After the smoking ban took effect Oct. 1, many small bars, Legions and VFW posts experienced a precipitous drop in income. Bar owners laid off waitresses they had known since childhood. Bartenders quit school after losing hours and tips. Former customers retreated to ice shacks on frozen Minnesota lakes to drink and smoke alone.

Public health is more than physical health -- clean air and pink lungs. It is also about mental health -- keeping company and green wallets. People who drink and smoke alone, who lose their jobs and businesses do not live as well or as long. They need help, not ridicule. These people are socially isolated and financially stressed. Social and financial health deserves to be part of our public health discussion.

Public health pundits grumble that Theater Night disrespects the law and violates its "spirit." But this law is mean-spirited and disrespects our veterans and small-bar owners. It makes no accommodation for them.

Last spring, the veterans and small bar owners worried they would lose customers. The Legislature assured them they would see more customers when their businesses were smoke-free, a rosy prediction that turned out wrong.

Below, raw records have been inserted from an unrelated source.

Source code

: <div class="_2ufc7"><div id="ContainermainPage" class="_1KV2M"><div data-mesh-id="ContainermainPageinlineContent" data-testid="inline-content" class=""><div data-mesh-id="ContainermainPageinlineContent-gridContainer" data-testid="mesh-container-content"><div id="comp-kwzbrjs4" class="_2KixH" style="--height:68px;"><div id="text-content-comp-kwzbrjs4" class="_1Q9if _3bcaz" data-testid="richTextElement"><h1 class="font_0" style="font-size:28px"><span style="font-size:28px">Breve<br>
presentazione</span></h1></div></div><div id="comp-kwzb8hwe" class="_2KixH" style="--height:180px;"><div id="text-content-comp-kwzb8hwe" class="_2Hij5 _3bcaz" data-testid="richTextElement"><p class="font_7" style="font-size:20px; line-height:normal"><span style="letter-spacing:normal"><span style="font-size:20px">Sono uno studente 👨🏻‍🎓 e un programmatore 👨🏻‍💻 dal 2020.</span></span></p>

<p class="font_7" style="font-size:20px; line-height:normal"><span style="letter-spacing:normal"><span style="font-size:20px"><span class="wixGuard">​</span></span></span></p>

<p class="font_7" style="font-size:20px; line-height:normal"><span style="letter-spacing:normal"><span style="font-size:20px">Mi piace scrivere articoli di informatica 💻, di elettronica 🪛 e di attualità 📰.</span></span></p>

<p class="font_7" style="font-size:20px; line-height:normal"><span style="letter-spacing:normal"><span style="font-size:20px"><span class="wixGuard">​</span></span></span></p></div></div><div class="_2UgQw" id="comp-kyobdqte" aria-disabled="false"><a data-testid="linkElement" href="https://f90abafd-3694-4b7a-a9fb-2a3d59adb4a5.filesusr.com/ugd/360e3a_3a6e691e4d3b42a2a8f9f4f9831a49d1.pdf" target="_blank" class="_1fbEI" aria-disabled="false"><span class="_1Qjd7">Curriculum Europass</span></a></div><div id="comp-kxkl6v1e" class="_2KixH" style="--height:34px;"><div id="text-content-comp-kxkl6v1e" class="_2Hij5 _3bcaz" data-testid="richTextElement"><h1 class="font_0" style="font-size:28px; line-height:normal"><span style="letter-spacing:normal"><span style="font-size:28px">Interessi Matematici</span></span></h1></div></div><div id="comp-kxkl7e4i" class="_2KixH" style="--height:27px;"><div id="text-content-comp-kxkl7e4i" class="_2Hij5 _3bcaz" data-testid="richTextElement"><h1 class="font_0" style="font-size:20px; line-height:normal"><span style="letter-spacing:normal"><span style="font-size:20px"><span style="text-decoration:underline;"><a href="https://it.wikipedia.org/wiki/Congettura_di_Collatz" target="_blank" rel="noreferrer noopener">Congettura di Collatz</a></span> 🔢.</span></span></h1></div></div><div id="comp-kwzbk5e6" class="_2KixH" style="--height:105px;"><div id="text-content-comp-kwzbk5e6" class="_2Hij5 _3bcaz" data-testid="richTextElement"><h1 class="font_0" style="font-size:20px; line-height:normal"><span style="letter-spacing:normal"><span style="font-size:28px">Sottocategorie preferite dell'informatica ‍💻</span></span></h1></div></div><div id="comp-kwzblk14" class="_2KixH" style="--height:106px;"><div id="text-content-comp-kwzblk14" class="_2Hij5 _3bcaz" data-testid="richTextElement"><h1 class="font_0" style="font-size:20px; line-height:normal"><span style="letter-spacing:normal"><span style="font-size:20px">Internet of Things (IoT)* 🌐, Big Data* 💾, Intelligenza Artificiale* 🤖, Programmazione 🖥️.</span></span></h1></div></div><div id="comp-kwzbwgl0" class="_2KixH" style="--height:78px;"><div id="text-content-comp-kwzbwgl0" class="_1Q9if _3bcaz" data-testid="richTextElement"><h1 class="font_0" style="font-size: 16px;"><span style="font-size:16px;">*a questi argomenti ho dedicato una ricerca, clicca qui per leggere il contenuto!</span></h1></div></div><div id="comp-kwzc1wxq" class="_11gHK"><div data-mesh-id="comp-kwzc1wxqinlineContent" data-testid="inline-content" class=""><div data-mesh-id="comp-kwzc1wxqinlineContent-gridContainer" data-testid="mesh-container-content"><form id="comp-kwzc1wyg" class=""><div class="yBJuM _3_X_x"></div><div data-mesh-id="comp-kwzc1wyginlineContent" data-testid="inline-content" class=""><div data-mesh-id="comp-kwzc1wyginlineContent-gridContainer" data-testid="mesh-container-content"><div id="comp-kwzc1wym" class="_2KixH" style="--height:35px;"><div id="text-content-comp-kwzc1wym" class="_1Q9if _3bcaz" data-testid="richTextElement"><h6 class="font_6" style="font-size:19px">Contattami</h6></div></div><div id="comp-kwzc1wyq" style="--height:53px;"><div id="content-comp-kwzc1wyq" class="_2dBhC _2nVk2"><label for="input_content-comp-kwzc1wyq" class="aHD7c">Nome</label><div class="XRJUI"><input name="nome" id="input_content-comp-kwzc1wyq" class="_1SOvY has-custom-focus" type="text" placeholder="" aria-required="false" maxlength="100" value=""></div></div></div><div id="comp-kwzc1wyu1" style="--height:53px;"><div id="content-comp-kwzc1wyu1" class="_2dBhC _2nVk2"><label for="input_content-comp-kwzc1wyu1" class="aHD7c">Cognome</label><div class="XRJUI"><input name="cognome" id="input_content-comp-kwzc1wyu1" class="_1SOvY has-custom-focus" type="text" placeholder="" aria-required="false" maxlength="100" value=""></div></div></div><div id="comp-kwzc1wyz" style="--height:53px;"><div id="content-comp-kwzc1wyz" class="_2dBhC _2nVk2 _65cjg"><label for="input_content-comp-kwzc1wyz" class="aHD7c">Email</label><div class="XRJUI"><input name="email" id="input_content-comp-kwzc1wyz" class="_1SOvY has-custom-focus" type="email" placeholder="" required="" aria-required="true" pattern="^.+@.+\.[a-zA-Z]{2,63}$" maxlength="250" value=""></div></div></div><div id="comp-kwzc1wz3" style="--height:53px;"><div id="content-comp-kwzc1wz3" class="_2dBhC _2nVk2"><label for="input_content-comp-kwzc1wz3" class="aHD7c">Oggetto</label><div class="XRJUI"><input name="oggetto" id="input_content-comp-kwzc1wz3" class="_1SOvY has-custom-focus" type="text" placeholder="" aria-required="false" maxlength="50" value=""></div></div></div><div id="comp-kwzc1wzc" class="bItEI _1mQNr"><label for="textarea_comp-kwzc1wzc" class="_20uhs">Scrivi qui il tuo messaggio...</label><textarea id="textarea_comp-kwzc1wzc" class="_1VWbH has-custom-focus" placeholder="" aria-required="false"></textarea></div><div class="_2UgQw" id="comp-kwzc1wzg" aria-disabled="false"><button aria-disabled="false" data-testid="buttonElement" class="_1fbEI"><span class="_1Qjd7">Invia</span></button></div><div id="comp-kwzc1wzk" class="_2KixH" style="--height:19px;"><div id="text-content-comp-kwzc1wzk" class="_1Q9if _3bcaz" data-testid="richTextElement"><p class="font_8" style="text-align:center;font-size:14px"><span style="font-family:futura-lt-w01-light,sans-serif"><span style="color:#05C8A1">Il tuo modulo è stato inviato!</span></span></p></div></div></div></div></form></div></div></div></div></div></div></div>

Theater Night is a blessed respite from the economic desert in which some of our small bars were dying. We now have time to address the mistaken assumptions of last spring. We recommend two healthy accommodations for our veterans and small bar owners.

First, our veterans deserve an exemption. They performed valiantly overseas and continue to perform for their communities through charitable giving. But their revenues dried up after Oct. 1. Granting them an exemption will restore those revenues and their charitable giving.

Second, the smoking ban lets scientists study the effects of tobacco smoke as long as their laboratories are ventilated at the rate of 60 cubic feet of air per minute per person. This is a safety standard that our small bar owners are willing to adopt, even at great cost. Granting such an exemption will give them a chance of survival.

Some may be upset by our approach. But all we ask is to be heard on the subject of mental health as an integral component of public health. Until that day, our show will go on.

Mark W. Benjamin is a criminal-defense attorney in Cambridge, Minn.